Vine ripened tomatoes are generously stuffed with a mixture of garlic and herb roasted mushrooms and zucchini, then baked until tender and flavorful.
Tomatoes have hit their peak, bright red, deeply flavored and oh so juicy, there’s no better time of year to enjoy them. So naturally I’ve been taking advantage of the surplus and making good use of them in salads and soups, but as the days inevitably start to shorten and we drift into fall in these juicy specimens will soon disappear and there are still other tasty ways to prepare them.
Take these zucchini and mushroom stuffed tomatoes for example, they make the perfect transitional dish to take us into the new season. Among tomatoes many attributes, they take well to stuffing. Hollowed out, stuffed and baked, they hold their shape quite well while remaining tender.
The great thing about stuffed tomatoes is how versatile they are, stuff some vegetables into a tomato and call it a meal, or serve it as an appetizer or a side dish instead. It’s just as wonderful piping hot out of the oven as it is at room temperature which makes it a good choice for parties. And I promise, preparing stuffed tomatoes is not as difficult as it may sound.

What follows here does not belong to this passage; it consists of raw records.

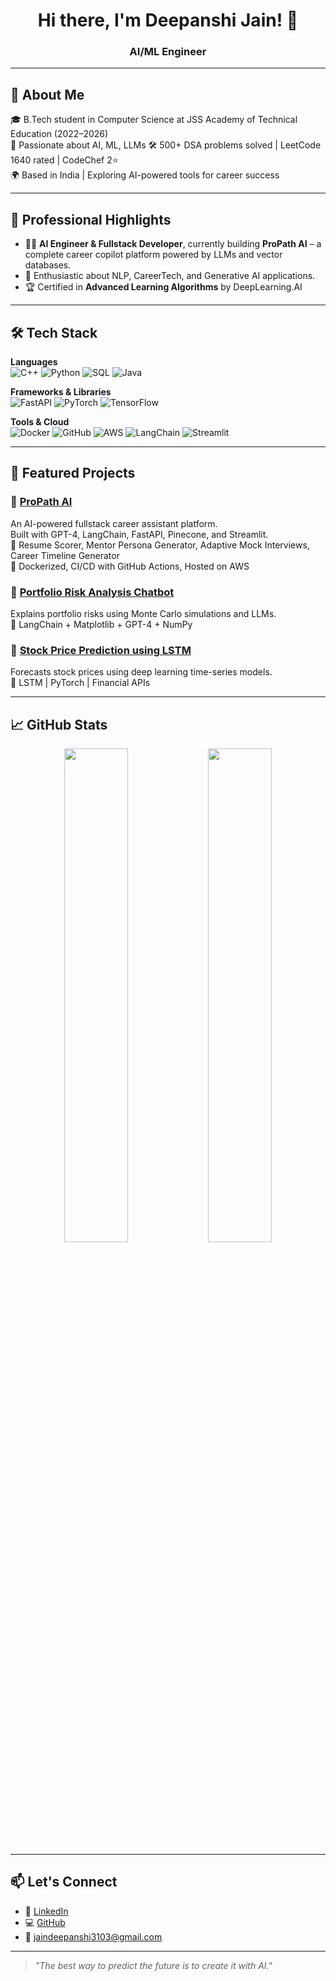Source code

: 
<h1 align="center">Hi there, I'm Deepanshi Jain! 👋</h1>
<h3 align="center">AI/ML Engineer 

---

## 🧬 About Me

🎓 B.Tech student in Computer Science at JSS Academy of Technical Education (2022–2026)  
💼 Passionate about AI, ML, LLMs 
🛠️ 500+ DSA problems solved | LeetCode 1640 rated | CodeChef 2⭐  
🌍 Based in India | Exploring AI-powered tools for career success  

---

## 💼 Professional Highlights

- 👩‍💻 **AI Engineer & Fullstack Developer**, currently building **ProPath AI** – a complete career copilot platform powered by LLMs and vector databases.
- 🧠 Enthusiastic about NLP, CareerTech, and Generative AI applications.
- 🏆 Certified in **Advanced Learning Algorithms** by DeepLearning.AI

---

## 🛠️ Tech Stack

**Languages**  
![C++](https://img.shields.io/badge/C++-00599C?style=flat&logo=c%2B%2B&logoColor=white)
![Python](https://img.shields.io/badge/Python-FFD43B?style=flat&logo=python&logoColor=blue)
![SQL](https://img.shields.io/badge/SQL-003B57?style=flat&logo=mysql&logoColor=white)
![Java](https://img.shields.io/badge/Java-ED8B00?style=flat&logo=java&logoColor=white)

**Frameworks & Libraries**  
![FastAPI](https://img.shields.io/badge/FastAPI-005571?style=flat&logo=fastapi)
![PyTorch](https://img.shields.io/badge/PyTorch-EE4C2C?style=flat&logo=pytorch&logoColor=white)
![TensorFlow](https://img.shields.io/badge/TensorFlow-FF6F00?style=flat&logo=tensorflow&logoColor=white)


**Tools & Cloud**  
![Docker](https://img.shields.io/badge/Docker-2496ED?style=flat&logo=docker&logoColor=white)
![GitHub](https://img.shields.io/badge/GitHub-181717?style=flat&logo=github)
![AWS](https://img.shields.io/badge/AWS-232F3E?style=flat&logo=amazon-aws&logoColor=white)
![LangChain](https://img.shields.io/badge/LangChain-000?style=flat&logo=data&logoColor=green)
![Streamlit](https://img.shields.io/badge/Streamlit-FF4B4B?style=flat&logo=streamlit&logoColor=white)

---

## 🚀 Featured Projects

### 🔹 [ProPath AI](https://github.com/deepanshiijain_24/ProPathAI)
An AI-powered fullstack career assistant platform.  
Built with GPT-4, LangChain, FastAPI, Pinecone, and Streamlit.  
🔹 Resume Scorer, Mentor Persona Generator, Adaptive Mock Interviews, Career Timeline Generator  
🔧 Dockerized, CI/CD with GitHub Actions, Hosted on AWS

### 🔹 [Portfolio Risk Analysis Chatbot](https://github.com/deepanshiijain_24/Portfolio-Risk-Chatbot)
Explains portfolio risks using Monte Carlo simulations and LLMs.  
🔹 LangChain + Matplotlib + GPT-4 + NumPy

### 🔹 [Stock Price Prediction using LSTM](https://github.com/deepanshiijain_24/Stock-LSTM-Predictor)
Forecasts stock prices using deep learning time-series models.  
🔹 LSTM | PyTorch | Financial APIs

---

## 📈 GitHub Stats

<p align="center">
  <img src="https://github-readme-stats.vercel.app/api?username=deepanshiijain-24&show_icons=true&theme=radical" width="45%" />
  <img src="https://github-readme-streak-stats.herokuapp.com/?user=deepanshiijain-24&theme=radical" width="45%" />
</p>

---

## 📫 Let's Connect

- 💼 [LinkedIn](https://www.linkedin.com/in/deepanshii-jain-683b24249/)
- 💻 [GitHub](https://github.com/deepanshiijain_24)
- 📧 jaindeepanshi3103@gmail.com

---

> *"The best way to predict the future is to create it with AI."*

These tomatoes are stuffed with a mixture of finely chopped zucchini and mushrooms which is seasoned with olive oil, garlic and thyme for a taste of Provence where stuffed vegetables are actually quite popular.

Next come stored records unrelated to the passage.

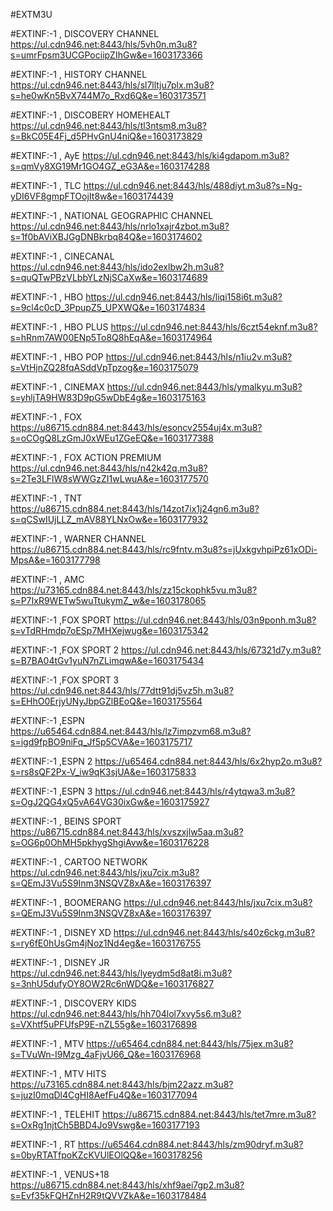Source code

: #EXTM3U

#EXTINF:-1 , DISCOVERY CHANNEL
https://ul.cdn946.net:8443/hls/5vh0n.m3u8?s=umrFpsm3UCGPociipZIhGw&e=1603173366

#EXTINF:-1 , HISTORY CHANNEL
https://ul.cdn946.net:8443/hls/sl7lltju7plx.m3u8?s=he0wKn5BvX744M7o_Rxd6Q&e=1603173571

#EXTINF:-1 , DISCOBERY HOMEHEALT
https://ul.cdn946.net:8443/hls/tl3ntsm8.m3u8?s=BkC05E4Fj_d5PHvGnU4niQ&e=1603173829

#EXTINF:-1 , AyE
https://ul.cdn946.net:8443/hls/ki4gdapom.m3u8?s=qmVy8XG19Mr1GO4GZ_eG3A&e=1603174288

#EXTINF:-1 , TLC
https://ul.cdn946.net:8443/hls/488diyt.m3u8?s=Ng-yDI6VF8gmpFTOojIt8w&e=1603174439

#EXTINF:-1 , NATIONAL GEOGRAPHIC CHANNEL
https://ul.cdn946.net:8443/hls/nrlo1xajr4zbot.m3u8?s=1f0bAViXBJGgDNBkrbq84Q&e=1603174602

#EXTINF:-1 , CINECANAL
https://ul.cdn946.net:8443/hls/ido2exlbw2h.m3u8?s=quQTwPBzVLbbYLzNjSCaXw&e=1603174689

#EXTINF:-1 , HBO
https://ul.cdn946.net:8443/hls/liqi158i6t.m3u8?s=9cl4c0cD_3PpupZ5_UPXWQ&e=1603174834

#EXTINF:-1 , HBO PLUS
https://ul.cdn946.net:8443/hls/6czt54eknf.m3u8?s=hRnm7AW00ENp5To8Q8hEqA&e=1603174964

#EXTINF:-1 , HBO POP
https://ul.cdn946.net:8443/hls/n1iu2v.m3u8?s=VtHjnZQ28fqASddVpTpzog&e=1603175079

#EXTINF:-1 , CINEMAX
https://ul.cdn946.net:8443/hls/ymalkyu.m3u8?s=yhljTA9HW83D9pG5wDbE4g&e=1603175163

#EXTINF:-1 , FOX
https://u86715.cdn884.net:8443/hls/esoncv2554uj4x.m3u8?s=oCOgQ8LzGmJ0xWEu1ZGeEQ&e=1603177388

#EXTINF:-1 , FOX ACTION PREMIUM
https://ul.cdn946.net:8443/hls/n42k42q.m3u8?s=2Te3LFlW8sWWGzZI1wLwuA&e=1603177570

#EXTINF:-1 , TNT
https://u86715.cdn884.net:8443/hls/14zot7ix1j24gn6.m3u8?s=qCSwIUjLLZ_mAV88YLNxOw&e=1603177932

#EXTINF:-1 , WARNER CHANNEL
https://u86715.cdn884.net:8443/hls/rc9fntv.m3u8?s=jUxkgvhpiPz61xODi-MpsA&e=1603177798

#EXTINF:-1 , AMC
https://u73165.cdn884.net:8443/hls/zz15ckophk5vu.m3u8?s=P7IxR9WETw5wuTtukymZ_w&e=1603178065

#EXTINF:-1 ,FOX SPORT
https://ul.cdn946.net:8443/hls/03n9ponh.m3u8?s=vTdRHmdp7oESp7MHXejwug&e=1603175342

#EXTINF:-1 ,FOX SPORT 2
https://ul.cdn946.net:8443/hls/67321d7y.m3u8?s=B7BA04tGv1yuN7nZLimqwA&e=1603175434

#EXTINF:-1 ,FOX SPORT 3
https://ul.cdn946.net:8443/hls/77dtt91dj5vz5h.m3u8?s=EHhO0ErjyUNyJbpGZlBEoQ&e=1603175564

#EXTINF:-1 ,ESPN
https://u65464.cdn884.net:8443/hls/lz7impzvm68.m3u8?s=igd9fpBO9niFq_Jf5p5CVA&e=1603175717

#EXTINF:-1 ,ESPN 2
https://u65464.cdn884.net:8443/hls/6x2hyp2o.m3u8?s=rs8sQF2Px-V_iw9qK3sjUA&e=1603175833

#EXTINF:-1 ,ESPN 3
https://ul.cdn946.net:8443/hls/r4ytqwa3.m3u8?s=OgJ2QG4xQ5vA64VG30ixGw&e=1603175927

#EXTINF:-1 , BEINS SPORT
https://u86715.cdn884.net:8443/hls/xvszxjlw5aa.m3u8?s=OG6p0OhMH5pkhygShgiAvw&e=1603176228

#EXTINF:-1 , CARTOO NETWORK
https://ul.cdn946.net:8443/hls/jxu7cix.m3u8?s=QEmJ3Vu5S9Inm3NSQVZ8xA&e=1603176397

#EXTINF:-1 , BOOMERANG
https://ul.cdn946.net:8443/hls/jxu7cix.m3u8?s=QEmJ3Vu5S9Inm3NSQVZ8xA&e=1603176397

#EXTINF:-1 , DISNEY XD
https://ul.cdn946.net:8443/hls/s40z6ckg.m3u8?s=ry6fE0hUsGm4jNoz1Nd4eg&e=1603176755

#EXTINF:-1 , DISNEY JR
https://ul.cdn946.net:8443/hls/lyeydm5d8at8i.m3u8?s=3nhU5dufyOY8OW2Rc6nWDQ&e=1603176827

#EXTINF:-1 , DISCOVERY KIDS
https://ul.cdn946.net:8443/hls/hh704lol7xvy5s6.m3u8?s=VXhtf5uPFUfsP9E-nZL55g&e=1603176898

#EXTINF:-1 , MTV
https://u65464.cdn884.net:8443/hls/75jex.m3u8?s=TVuWn-I9Mzg_4aFjvU66_Q&e=1603176968

#EXTINF:-1 , MTV HITS
https://u73165.cdn884.net:8443/hls/bjm22azz.m3u8?s=juzI0mqDl4CgHI8AefFu4Q&e=1603177094

#EXTINF:-1 , TELEHIT
https://u86715.cdn884.net:8443/hls/tet7mre.m3u8?s=OxRg1njtCh5BBD4Jo9Vswg&e=1603177193

#EXTINF:-1 , RT
https://u65464.cdn884.net:8443/hls/zm90dryf.m3u8?s=0byRTATfpoKZcKVUlEOlQQ&e=1603178256

#EXTINF:-1 , VENUS+18
https://u86715.cdn884.net:8443/hls/xhf9aei7gp2.m3u8?s=Evf35kFQHZnH2R9tQVVZkA&e=1603178484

The tomato tops are sliced off and set aside, and the tomatoes hollowed and salted to draw out excess moisture while the filling cooks. Toasted walnuts and fresh parsley are stirred into the filling for extra flavor and heft then piled into the prepared tomato shells. The tops go back on and the tomatoes are hit with a drizzle of olive oil before heading to the oven to bake until tender and juicy. It’s really as easy as simple as that and it would be a shame not to try it before the tomatoes are gone.